Here, on two tables and a pair of metal shelves, in boxes and in crates, piled in unnervingly poor order, Lewis keeps the rest of his pictures. The faces pop from each snapshot — John Lennon, Queen Elizabeth, Ted Williams, Willie Mays, Martin Luther King, Grace Kelly, and so many more. He also has regular people, such as the woman praying on the fence or the two girls on a swing.
He picks up one of Harry Belafonte walking alongside Jackie Robinson. “Hmm,” he says, pausing. “I forgot I had that one.”

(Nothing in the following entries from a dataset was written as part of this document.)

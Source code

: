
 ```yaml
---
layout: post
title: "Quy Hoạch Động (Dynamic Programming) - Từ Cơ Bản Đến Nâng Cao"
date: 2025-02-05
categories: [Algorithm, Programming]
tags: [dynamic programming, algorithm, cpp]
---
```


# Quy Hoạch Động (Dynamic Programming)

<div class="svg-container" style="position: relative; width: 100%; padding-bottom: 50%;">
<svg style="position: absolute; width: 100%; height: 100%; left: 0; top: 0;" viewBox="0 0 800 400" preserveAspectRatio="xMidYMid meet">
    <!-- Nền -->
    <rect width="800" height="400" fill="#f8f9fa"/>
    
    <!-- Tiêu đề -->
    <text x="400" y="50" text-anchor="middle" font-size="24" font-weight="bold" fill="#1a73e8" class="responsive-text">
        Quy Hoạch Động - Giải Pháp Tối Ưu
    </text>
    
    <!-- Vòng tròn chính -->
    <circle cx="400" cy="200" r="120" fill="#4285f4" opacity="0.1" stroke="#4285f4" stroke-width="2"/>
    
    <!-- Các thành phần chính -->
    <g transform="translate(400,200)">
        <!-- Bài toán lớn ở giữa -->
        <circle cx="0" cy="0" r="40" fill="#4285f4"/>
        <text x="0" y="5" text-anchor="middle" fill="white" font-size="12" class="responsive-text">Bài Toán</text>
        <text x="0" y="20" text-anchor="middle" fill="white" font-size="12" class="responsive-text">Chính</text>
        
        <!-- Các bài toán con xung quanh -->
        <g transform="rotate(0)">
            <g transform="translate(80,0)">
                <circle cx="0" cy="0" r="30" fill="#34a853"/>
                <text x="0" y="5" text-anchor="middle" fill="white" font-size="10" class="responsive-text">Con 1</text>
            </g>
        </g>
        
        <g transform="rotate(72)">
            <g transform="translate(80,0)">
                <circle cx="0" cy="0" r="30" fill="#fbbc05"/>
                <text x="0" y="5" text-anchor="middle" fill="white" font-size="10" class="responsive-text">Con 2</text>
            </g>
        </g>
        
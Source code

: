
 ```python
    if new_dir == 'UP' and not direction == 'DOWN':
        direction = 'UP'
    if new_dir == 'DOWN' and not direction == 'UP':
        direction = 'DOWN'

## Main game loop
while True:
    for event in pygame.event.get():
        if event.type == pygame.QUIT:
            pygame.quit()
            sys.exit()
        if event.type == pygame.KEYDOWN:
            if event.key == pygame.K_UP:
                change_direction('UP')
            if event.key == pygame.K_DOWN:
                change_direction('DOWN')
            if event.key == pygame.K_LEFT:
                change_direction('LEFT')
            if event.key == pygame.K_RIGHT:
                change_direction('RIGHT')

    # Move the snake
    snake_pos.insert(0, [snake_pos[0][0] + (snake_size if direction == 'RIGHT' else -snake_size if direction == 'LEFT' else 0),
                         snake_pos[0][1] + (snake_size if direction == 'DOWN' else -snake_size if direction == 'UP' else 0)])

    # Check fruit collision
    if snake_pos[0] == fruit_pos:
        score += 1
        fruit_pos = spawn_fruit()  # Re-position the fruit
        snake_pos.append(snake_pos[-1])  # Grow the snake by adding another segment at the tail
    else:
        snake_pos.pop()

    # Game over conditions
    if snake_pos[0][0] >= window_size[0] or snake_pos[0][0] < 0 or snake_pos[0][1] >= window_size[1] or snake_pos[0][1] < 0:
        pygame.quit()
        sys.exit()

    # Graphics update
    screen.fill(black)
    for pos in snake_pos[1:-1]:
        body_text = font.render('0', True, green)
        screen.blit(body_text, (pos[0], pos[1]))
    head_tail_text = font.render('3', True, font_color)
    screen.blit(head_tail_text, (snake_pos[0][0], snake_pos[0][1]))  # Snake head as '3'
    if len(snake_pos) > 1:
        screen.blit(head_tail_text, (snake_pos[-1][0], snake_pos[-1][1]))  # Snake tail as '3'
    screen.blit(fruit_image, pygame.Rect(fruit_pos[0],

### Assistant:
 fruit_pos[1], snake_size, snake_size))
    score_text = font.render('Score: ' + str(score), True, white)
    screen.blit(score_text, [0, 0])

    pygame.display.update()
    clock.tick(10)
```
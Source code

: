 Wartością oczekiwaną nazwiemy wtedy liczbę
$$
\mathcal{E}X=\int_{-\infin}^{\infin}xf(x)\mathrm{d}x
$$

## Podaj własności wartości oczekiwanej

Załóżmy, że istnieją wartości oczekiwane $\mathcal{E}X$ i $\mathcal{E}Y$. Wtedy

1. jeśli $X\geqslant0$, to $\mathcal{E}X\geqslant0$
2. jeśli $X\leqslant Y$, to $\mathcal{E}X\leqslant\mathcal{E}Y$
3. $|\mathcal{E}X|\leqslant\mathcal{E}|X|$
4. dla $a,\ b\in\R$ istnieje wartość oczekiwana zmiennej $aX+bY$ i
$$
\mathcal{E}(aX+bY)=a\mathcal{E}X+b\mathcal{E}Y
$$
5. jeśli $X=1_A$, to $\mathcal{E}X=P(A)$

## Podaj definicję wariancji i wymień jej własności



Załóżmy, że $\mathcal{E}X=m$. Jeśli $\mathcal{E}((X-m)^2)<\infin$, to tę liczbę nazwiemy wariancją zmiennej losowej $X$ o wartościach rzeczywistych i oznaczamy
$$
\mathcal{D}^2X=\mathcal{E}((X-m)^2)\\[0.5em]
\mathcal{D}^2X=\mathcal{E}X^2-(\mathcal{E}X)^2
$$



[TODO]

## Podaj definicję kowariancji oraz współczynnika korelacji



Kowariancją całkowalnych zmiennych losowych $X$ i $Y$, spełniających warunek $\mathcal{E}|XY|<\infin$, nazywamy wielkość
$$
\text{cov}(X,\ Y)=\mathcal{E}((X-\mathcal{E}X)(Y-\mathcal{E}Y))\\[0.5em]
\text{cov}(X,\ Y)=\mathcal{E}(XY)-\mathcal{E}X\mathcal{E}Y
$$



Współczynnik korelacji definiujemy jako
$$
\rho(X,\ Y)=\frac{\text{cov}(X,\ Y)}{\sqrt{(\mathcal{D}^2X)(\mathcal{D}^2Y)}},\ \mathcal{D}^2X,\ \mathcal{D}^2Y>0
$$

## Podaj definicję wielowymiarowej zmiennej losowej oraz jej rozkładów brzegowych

He also has family photos here. He has a picture of his grandfather Harvey, who was the son of indentured servants. One of Harvey’s first cameras, a 1905 Eastman Kodak Studio camera, complete with cranks and wheels, is in the corner. He has photos of his father and son, completing the four generations. He has one of a young boy wearing a Number 81 football jersey. That’s 11-year-old Marvin Lewis, Matthew’s nephew, who grew up and became head coach of the NFL’s Cincinnati Bengals.
Down here in his basement, Lewis keeps his family’s story alongside America’s story. Together, they create his story, showing where he’s been and what he’s done — but more, who he is.
A few years ago, Lewis contacted Gordon Parks again. He sent his idol some of his work and a letter that asked Parks if he thought the idea of shooting a documentary about his family’s photography history was a good one. Parks wrote him back a typed letter that said yes, it was. And he included this line: “You’ve been a busy man.”
America defines itself by its accomplishments. They mark our progress. For instance, we celebrate the civil rights movement today not because it was a glamorous and enjoyable time, but because it was a time when we fought to become something better, a time when we evolved because we worked at it, a time when we gave the next generation a better place to live.
Lewis defines himself by the images he took — the worn-faced black woman with her hands pressed in prayer, the leader of the civil rights movement six weeks before his death, the musician who told us stories through songs, and the retired baseball legend who tried to recapture his love for the game by coaching it.
They are images of America’s parts at work, progressing and evolving. They are images that define us and our accomplishments. And they are also images of Lewis, even if he’s not in the frame. They are great American images, from a great American story.
Michael Graff is the executive editor of Charlotte magazine.